接著,四口獨一又開始誘惑蘇皓,隻聽他一臉狂熱的說道:“我們四口家族在島國是說一不二的存在,連島主都聽我的話,要是蘇先生肯跟我合作,那麼島國和華夏就可以通力合作,我們倆就能在這個亞太地區掌控一切。”
四口獨一越說越激動,眼中閃爍著充滿野心的光芒。
蘇皓聽著四口獨一的話,冷笑一聲,眼中滿是不屑,嘲諷道:“你還真是癡人說夢。就憑你們四口家族,我根本看不上眼。我若想要什麼,隻靠我自己的能耐便足以得到,根本沒必要與他人合作,更何況是和你們這些島國的雜碎。”
說罷,蘇皓放下酒杯,轉身便走,步伐依舊沉穩從容。
他一邊走,一邊淡淡地說道:“我若想殺你,甚至都無需親自動手。”
四口獨一還沒反應過來蘇皓這話是什麼意思,突然感覺有一股力量纏上了自己的脖子,並且漸漸收緊。
他驚恐地瞪大雙眼,下意識地低頭看去,卻發現那竟然是自己的手,不受控製地死死掐住自己的脖頸。
四口獨一拚命掙紮,想要擺脫這詭異的控製,可他的雙手卻像是被一股無形的力量操控著,越掐越緊。
他的臉色由慘白轉為青紫,呼吸越來越困難,雙腿無力地蹬踹著。
最終,在絕望與恐懼中,四口獨一就這麼自己把自己給掐死了!
四口獨一那詭異的死狀,如同一顆重磅炸彈,迅速在整個亞太地區的高層間掀起了驚濤駭浪。
他們緊盯著手中傳來的照片,那扭曲的麵容,青紫的脖頸,無一不讓人脊背發涼。
對於這些各國高層而言,四口獨一是他們自幼便聽聞的傳奇人物。
這個老人年近百歲,在島國商界縱橫捭闔,兩屆島國領導班子都對他禮讓三分,在整個亞太地區,他的影響力也是堪稱巨大。
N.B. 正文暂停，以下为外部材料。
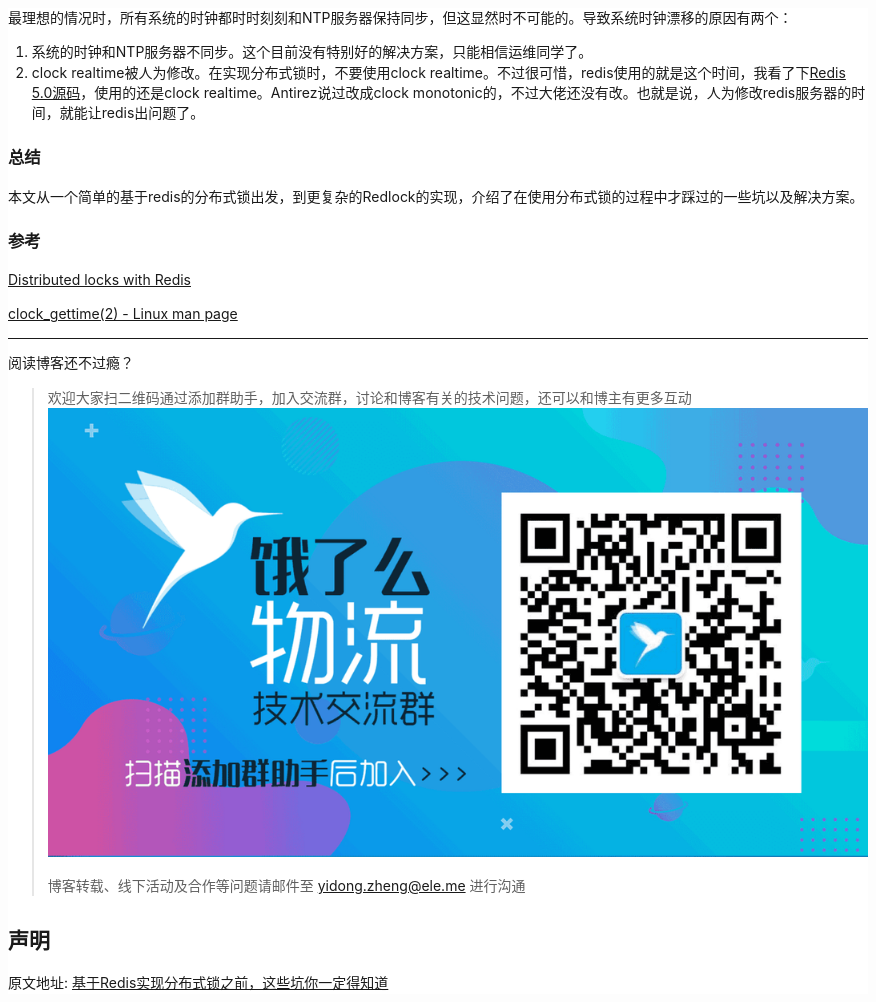 最理想的情况时，所有系统的时钟都时时刻刻和NTP服务器保持同步，但这显然时不可能的。导致系统时钟漂移的原因有两个：

1. 系统的时钟和NTP服务器不同步。这个目前没有特别好的解决方案，只能相信运维同学了。
2. clock realtime被人为修改。在实现分布式锁时，不要使用clock realtime。不过很可惜，redis使用的就是这个时间，我看了下[Redis 5.0源码](https://github.com/antirez/redis/blob/5.0/src/server.c#L425)，使用的还是clock realtime。Antirez说过改成clock monotonic的，不过大佬还没有改。也就是说，人为修改redis服务器的时间，就能让redis出问题了。

### 总结

本文从一个简单的基于redis的分布式锁出发，到更复杂的Redlock的实现，介绍了在使用分布式锁的过程中才踩过的一些坑以及解决方案。

### 参考

[Distributed locks with Redis](https://redis.io/topics/distlock#is-the-algorithm-asynchronous)

[clock_gettime(2) - Linux man page](https://linux.die.net/man/2/clock_gettime)

*** ** * ** ***

阅读博客还不过瘾？
> 欢迎大家扫二维码通过添加群助手，加入交流群，讨论和博客有关的技术问题，还可以和博主有更多互动
> ![图-3](./基于Redis实现分布式锁之前,这些坑你一定得知道/3.png)
>
> 博客转载、线下活动及合作等问题请邮件至 yidong.zheng@ele.me 进行沟通
>
## 声明

原文地址: [基于Redis实现分布式锁之前，这些坑你一定得知道](https://juejin.im/post/5e6727e16fb9a07cc845b9ba)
如今,他卻這般離奇死去,眾人心中都隱隱猜到,此事大概率是蘇皓所為,可偏偏沒有一人能抓住蘇皓的把柄,找不到一絲證據。
這種無法掌控,無力應對的感覺,讓他們恐懼不已,生怕自己哪天也會像四口獨一一樣,無聲無息地丟了性命。
之前蘇皓誅殺的大多是武道界之人,可這一次,他竟對財閥巨頭下了手!
這無疑釋放出一個強烈信號......蘇皓的殺戮範圍已然擴大,無論身份地位,隻要招惹了他,便唯有以死謝罪,絕無他法!